# WHAT YOU WILL DO
Below are several entries. Transcribe exactly those lines that fall from the one with "diğer sayfalardan alınabilir." through the one with "## Birinci sayfaya tekrar dönüyoruz.", end lines included.

# DATA TO EXAMINE
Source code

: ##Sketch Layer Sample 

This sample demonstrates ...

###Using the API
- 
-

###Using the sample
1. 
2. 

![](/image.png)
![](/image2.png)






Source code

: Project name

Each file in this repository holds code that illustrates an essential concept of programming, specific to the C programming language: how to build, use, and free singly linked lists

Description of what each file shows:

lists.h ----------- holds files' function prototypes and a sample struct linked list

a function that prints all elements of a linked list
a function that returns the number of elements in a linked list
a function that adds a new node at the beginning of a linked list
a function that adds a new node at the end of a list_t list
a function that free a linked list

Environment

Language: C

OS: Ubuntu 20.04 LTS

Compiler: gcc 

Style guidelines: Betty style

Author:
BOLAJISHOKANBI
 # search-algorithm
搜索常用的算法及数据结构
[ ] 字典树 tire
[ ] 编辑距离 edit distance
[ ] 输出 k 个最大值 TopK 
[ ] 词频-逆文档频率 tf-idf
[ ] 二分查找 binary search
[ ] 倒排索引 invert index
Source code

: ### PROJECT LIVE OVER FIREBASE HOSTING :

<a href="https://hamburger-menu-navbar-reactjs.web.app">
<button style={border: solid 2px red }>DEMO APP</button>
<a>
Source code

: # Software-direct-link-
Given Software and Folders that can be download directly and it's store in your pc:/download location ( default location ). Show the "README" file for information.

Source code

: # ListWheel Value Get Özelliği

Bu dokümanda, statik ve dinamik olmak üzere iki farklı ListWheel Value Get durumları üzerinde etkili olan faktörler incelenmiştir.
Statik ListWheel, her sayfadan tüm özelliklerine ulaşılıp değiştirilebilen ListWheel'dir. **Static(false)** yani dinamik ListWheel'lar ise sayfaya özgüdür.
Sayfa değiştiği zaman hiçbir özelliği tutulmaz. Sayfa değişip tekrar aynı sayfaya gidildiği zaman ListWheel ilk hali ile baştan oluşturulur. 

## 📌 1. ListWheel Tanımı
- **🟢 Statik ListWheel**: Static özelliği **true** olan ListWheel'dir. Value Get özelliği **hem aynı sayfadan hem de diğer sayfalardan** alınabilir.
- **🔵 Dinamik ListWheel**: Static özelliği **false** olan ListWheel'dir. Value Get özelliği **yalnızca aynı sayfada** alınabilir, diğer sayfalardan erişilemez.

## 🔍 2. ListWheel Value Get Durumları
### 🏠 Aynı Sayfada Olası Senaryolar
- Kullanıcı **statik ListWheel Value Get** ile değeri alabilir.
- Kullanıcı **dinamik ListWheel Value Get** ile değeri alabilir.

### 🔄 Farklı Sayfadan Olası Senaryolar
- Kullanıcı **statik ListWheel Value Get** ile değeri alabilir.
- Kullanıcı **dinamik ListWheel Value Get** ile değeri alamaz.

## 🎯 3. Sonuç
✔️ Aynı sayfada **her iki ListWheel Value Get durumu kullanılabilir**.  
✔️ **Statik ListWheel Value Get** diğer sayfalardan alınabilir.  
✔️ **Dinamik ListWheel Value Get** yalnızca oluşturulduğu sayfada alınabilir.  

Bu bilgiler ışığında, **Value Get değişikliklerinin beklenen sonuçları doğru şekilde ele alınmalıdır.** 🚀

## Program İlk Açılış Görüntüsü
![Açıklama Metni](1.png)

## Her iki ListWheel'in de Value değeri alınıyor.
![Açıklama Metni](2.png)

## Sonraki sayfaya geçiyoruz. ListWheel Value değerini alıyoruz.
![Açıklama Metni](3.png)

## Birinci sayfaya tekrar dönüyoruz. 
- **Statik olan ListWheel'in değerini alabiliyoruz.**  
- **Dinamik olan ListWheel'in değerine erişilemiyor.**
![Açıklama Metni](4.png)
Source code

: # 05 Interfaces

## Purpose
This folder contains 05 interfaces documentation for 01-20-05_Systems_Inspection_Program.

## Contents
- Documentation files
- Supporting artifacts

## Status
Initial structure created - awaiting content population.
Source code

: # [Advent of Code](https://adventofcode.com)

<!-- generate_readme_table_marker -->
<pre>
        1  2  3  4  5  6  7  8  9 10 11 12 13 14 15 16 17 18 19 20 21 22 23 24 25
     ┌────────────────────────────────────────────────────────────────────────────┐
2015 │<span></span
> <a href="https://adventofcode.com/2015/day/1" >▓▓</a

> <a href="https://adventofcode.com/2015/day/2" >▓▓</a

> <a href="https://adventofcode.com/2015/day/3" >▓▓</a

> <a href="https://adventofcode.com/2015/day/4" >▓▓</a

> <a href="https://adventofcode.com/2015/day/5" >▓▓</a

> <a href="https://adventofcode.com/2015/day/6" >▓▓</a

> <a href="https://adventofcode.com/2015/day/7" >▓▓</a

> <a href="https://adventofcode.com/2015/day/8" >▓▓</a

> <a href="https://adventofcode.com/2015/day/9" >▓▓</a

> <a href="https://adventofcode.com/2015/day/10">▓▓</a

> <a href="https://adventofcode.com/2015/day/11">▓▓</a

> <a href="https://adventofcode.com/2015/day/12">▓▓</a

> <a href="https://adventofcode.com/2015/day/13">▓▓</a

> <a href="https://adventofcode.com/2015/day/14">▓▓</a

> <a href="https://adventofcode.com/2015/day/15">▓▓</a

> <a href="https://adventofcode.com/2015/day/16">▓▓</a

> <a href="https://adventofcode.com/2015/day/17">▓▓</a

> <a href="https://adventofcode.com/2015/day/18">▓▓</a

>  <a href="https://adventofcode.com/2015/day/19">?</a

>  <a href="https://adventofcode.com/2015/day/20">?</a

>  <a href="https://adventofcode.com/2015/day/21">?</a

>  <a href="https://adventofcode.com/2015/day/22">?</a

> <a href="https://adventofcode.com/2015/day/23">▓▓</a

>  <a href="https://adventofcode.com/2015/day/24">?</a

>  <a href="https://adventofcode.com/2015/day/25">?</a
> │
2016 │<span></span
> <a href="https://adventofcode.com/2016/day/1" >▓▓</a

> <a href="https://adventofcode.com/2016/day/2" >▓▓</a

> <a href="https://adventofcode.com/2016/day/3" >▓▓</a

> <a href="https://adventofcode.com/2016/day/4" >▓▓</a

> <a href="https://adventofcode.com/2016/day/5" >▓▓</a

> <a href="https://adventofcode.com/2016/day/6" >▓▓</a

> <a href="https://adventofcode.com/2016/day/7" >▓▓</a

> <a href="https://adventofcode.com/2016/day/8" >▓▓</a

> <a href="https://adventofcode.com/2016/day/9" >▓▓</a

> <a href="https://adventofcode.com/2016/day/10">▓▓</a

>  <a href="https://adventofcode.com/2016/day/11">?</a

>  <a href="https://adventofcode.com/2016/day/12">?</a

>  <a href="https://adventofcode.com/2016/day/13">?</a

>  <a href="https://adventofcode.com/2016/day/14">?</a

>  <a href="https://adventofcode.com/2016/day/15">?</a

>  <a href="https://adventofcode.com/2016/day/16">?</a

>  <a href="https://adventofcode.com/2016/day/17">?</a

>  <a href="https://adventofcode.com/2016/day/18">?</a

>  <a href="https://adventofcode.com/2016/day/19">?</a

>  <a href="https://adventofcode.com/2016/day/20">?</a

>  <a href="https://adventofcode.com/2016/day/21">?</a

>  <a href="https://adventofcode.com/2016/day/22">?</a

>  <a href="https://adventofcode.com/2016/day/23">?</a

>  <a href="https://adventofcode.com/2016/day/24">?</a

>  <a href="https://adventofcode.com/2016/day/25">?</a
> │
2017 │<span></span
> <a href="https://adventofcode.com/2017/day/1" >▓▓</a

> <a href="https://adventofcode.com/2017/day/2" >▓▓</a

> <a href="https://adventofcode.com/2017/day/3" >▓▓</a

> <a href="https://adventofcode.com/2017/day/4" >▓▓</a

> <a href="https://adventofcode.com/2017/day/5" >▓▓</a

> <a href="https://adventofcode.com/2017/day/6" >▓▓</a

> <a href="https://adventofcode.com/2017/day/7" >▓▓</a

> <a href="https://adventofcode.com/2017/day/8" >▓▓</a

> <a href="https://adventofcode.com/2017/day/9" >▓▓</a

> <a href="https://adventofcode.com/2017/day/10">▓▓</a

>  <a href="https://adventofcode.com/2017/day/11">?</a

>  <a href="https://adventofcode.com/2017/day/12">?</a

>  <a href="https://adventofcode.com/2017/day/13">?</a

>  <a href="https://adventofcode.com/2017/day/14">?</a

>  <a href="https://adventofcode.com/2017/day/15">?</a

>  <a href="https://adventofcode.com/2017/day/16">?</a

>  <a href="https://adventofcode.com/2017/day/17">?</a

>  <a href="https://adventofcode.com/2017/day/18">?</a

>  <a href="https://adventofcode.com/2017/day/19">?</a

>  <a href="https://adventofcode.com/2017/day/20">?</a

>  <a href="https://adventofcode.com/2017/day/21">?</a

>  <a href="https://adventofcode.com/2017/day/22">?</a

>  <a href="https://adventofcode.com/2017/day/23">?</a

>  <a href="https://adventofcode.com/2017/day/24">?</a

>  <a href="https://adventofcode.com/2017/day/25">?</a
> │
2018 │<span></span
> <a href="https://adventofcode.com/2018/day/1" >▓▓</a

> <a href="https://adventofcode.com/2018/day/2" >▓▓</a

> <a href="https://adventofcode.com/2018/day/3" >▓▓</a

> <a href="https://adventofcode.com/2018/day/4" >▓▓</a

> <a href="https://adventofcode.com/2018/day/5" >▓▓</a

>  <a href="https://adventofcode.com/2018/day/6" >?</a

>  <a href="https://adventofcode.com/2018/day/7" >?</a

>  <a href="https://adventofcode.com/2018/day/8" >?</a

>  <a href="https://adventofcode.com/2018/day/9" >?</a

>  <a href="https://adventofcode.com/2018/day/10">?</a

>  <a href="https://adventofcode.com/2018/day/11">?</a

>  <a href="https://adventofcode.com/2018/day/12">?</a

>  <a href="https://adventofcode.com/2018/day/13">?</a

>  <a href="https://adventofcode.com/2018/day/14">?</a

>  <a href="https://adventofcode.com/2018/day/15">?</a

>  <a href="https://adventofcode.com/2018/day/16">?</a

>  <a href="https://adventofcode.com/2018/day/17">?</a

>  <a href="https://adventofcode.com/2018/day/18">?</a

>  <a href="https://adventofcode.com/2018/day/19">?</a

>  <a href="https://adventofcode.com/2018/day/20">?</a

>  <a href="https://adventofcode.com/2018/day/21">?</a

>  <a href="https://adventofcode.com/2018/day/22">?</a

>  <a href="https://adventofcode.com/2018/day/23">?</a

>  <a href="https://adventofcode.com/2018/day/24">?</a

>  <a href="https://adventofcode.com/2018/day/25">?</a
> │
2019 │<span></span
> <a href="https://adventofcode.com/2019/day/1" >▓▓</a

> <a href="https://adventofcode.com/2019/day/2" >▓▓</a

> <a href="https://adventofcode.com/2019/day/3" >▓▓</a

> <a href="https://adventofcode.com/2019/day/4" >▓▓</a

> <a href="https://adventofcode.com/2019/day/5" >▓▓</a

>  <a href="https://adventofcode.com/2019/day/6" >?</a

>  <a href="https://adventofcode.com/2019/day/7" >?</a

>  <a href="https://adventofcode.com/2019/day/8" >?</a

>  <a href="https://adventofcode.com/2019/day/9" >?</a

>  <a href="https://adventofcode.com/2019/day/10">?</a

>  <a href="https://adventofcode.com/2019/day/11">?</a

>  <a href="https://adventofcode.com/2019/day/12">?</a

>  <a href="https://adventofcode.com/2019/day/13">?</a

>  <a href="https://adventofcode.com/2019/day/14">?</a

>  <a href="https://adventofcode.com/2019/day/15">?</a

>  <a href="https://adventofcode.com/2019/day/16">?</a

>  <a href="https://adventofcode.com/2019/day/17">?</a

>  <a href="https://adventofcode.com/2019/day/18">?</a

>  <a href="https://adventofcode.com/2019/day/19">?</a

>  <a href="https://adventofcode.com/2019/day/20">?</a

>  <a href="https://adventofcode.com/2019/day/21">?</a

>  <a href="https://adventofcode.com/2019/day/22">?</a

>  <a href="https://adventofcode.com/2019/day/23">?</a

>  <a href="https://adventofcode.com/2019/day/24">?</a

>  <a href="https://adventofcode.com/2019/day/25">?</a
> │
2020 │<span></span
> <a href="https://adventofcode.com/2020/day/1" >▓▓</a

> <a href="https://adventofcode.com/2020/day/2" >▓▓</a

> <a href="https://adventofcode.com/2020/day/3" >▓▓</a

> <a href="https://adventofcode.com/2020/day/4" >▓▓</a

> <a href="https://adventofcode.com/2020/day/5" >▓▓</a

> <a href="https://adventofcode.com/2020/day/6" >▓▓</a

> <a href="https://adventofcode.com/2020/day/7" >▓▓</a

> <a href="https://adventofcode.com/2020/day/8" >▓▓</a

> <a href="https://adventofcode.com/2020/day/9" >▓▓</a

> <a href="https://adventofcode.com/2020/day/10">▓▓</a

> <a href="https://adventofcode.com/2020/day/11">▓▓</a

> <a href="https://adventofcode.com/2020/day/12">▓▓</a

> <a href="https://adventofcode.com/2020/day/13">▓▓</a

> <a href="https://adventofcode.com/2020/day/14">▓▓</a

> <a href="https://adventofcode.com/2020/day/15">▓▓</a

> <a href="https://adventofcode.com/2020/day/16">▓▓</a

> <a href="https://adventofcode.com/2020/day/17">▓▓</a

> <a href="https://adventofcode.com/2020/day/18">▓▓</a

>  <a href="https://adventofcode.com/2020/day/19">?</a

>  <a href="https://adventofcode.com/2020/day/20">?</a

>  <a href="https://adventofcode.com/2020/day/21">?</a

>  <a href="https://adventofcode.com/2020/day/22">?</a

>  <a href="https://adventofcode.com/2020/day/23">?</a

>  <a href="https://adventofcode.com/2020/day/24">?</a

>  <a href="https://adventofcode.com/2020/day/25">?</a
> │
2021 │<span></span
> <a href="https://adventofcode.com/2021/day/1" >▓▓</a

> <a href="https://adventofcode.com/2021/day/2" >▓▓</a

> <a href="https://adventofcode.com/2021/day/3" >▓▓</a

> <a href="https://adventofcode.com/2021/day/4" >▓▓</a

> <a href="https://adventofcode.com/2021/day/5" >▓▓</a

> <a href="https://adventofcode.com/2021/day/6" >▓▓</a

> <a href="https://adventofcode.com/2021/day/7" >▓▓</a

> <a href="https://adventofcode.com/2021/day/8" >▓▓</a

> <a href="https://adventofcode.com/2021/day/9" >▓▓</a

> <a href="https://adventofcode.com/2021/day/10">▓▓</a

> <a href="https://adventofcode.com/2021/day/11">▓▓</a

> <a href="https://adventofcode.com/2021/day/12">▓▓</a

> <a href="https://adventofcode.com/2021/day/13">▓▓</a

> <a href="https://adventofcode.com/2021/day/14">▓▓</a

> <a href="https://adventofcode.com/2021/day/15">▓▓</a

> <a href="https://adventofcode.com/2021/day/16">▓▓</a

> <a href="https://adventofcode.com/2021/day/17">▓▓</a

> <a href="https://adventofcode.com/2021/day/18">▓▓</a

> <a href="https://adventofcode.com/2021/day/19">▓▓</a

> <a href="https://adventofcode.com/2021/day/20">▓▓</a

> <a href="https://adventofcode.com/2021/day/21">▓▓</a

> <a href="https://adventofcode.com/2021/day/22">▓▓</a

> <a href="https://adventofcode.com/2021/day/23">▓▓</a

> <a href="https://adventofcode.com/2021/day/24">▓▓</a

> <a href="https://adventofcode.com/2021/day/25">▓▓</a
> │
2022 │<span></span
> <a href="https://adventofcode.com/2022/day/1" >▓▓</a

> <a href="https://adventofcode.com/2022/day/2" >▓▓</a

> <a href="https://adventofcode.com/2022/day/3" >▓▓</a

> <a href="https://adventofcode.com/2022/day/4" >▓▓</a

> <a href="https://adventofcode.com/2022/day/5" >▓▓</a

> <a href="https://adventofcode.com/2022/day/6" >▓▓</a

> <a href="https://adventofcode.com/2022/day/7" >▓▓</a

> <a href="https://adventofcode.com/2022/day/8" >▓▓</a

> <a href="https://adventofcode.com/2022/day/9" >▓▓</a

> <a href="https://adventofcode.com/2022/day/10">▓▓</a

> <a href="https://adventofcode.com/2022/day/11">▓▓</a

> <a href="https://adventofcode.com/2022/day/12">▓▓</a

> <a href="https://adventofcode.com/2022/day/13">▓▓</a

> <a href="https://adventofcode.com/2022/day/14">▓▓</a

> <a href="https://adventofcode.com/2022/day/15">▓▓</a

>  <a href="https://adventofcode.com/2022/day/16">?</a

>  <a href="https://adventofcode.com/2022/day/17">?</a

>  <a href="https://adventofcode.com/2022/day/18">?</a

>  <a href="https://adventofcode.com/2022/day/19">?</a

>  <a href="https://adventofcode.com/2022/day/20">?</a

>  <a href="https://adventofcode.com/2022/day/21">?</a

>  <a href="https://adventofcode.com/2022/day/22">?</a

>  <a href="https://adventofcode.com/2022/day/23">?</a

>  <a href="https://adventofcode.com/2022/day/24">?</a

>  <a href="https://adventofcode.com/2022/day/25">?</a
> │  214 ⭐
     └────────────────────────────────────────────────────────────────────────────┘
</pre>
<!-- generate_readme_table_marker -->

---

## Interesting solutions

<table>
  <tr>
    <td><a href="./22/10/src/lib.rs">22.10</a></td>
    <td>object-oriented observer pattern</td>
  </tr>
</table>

# THE ANSWER
✔️ **Statik ListWheel Value Get** diğer sayfalardan alınabilir.  
✔️ **Dinamik ListWheel Value Get** yalnızca oluşturulduğu sayfada alınabilir.  

Bu bilgiler ışığında, **Value Get değişikliklerinin beklenen sonuçları doğru şekilde ele alınmalıdır.** 🚀

## Program İlk Açılış Görüntüsü
![Açıklama Metni](1.png)

## Her iki ListWheel'in de Value değeri alınıyor.
![Açıklama Metni](2.png)

## Sonraki sayfaya geçiyoruz. ListWheel Value değerini alıyoruz.
![Açıklama Metni](3.png)

## Birinci sayfaya tekrar dönüyoruz. 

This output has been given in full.